Stored data:
__________________________________________________

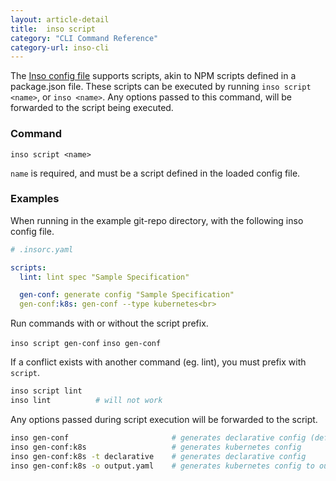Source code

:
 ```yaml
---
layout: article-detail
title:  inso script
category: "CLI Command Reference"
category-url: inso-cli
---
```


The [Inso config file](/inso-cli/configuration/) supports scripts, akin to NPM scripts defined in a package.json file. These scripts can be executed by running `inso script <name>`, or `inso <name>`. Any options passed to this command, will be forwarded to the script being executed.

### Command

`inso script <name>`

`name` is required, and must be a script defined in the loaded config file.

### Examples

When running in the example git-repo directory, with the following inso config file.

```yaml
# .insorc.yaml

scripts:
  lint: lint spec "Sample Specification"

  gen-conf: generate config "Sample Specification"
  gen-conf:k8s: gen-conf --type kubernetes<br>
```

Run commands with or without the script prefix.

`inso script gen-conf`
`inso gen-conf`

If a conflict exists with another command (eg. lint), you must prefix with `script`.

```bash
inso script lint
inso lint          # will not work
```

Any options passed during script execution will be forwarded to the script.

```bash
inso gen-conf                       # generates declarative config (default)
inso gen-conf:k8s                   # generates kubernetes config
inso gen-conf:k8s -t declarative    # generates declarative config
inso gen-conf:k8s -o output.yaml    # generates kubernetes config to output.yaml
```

__________________________________________________

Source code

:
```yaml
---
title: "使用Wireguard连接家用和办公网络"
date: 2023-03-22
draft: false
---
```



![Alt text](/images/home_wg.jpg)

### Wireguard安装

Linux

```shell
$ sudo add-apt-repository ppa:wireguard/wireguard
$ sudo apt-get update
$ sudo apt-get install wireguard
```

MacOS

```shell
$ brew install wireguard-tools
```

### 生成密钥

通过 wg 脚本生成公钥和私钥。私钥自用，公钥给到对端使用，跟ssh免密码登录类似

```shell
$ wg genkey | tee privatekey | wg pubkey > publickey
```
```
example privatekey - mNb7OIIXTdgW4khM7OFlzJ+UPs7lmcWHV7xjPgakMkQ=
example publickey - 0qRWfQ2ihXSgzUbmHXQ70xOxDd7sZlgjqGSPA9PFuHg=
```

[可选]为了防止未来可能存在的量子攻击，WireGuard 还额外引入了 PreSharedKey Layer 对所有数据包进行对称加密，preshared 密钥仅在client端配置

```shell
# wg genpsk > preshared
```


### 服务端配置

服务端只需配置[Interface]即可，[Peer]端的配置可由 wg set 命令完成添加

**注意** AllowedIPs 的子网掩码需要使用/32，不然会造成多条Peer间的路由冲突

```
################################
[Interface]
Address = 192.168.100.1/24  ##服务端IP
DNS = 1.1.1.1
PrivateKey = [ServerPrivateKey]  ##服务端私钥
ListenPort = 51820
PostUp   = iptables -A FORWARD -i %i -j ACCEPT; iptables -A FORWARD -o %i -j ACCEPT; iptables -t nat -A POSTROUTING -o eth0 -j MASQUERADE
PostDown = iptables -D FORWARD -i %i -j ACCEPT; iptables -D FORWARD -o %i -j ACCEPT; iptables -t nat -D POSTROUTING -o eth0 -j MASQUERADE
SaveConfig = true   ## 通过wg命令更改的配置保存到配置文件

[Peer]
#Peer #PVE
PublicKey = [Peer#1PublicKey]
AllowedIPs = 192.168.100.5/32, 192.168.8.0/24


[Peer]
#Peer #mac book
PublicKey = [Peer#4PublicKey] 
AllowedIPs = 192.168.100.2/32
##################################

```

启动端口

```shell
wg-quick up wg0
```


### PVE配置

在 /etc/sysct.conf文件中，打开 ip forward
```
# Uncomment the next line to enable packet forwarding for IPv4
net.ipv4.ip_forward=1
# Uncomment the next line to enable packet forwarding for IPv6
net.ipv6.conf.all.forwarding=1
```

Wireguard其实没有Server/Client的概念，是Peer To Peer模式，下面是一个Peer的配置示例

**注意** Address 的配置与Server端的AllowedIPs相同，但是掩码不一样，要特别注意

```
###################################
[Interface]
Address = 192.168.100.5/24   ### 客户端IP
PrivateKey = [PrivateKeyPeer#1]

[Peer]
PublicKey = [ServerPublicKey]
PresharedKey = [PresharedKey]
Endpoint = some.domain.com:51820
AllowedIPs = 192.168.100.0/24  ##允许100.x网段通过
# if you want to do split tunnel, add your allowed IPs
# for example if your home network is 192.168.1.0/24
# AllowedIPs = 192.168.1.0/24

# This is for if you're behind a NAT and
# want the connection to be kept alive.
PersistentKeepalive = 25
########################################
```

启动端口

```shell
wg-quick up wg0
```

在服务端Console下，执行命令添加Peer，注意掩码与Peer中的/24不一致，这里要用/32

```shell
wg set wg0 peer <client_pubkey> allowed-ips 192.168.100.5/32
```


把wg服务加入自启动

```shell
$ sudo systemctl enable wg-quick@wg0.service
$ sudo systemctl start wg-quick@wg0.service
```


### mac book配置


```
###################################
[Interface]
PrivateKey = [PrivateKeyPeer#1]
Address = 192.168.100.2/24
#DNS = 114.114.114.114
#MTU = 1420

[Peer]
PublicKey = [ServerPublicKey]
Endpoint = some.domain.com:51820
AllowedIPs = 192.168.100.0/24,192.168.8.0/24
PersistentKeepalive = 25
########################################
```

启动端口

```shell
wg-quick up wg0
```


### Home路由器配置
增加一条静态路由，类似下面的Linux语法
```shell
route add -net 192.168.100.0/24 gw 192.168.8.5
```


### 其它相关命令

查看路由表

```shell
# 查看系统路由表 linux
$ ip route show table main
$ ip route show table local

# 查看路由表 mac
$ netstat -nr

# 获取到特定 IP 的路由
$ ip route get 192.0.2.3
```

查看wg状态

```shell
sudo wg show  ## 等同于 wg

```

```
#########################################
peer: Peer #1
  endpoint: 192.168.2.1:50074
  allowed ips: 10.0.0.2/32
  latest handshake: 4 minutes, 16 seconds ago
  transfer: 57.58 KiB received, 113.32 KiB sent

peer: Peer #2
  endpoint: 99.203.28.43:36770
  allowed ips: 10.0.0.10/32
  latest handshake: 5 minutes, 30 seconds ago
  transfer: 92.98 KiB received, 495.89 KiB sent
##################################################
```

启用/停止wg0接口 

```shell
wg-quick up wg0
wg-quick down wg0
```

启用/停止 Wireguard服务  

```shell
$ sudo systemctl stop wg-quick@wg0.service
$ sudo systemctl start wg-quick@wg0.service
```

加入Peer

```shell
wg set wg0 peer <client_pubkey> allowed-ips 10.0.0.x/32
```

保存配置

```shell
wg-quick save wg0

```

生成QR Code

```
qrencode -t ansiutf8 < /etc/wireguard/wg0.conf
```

__________________________________________________

● **EXERCISE REQUIREMENTS**:
An exact number is called for here: how many lines across the records contain the word "running". Nothing else belongs in the answer.

● **ANSWER SPACE**:
2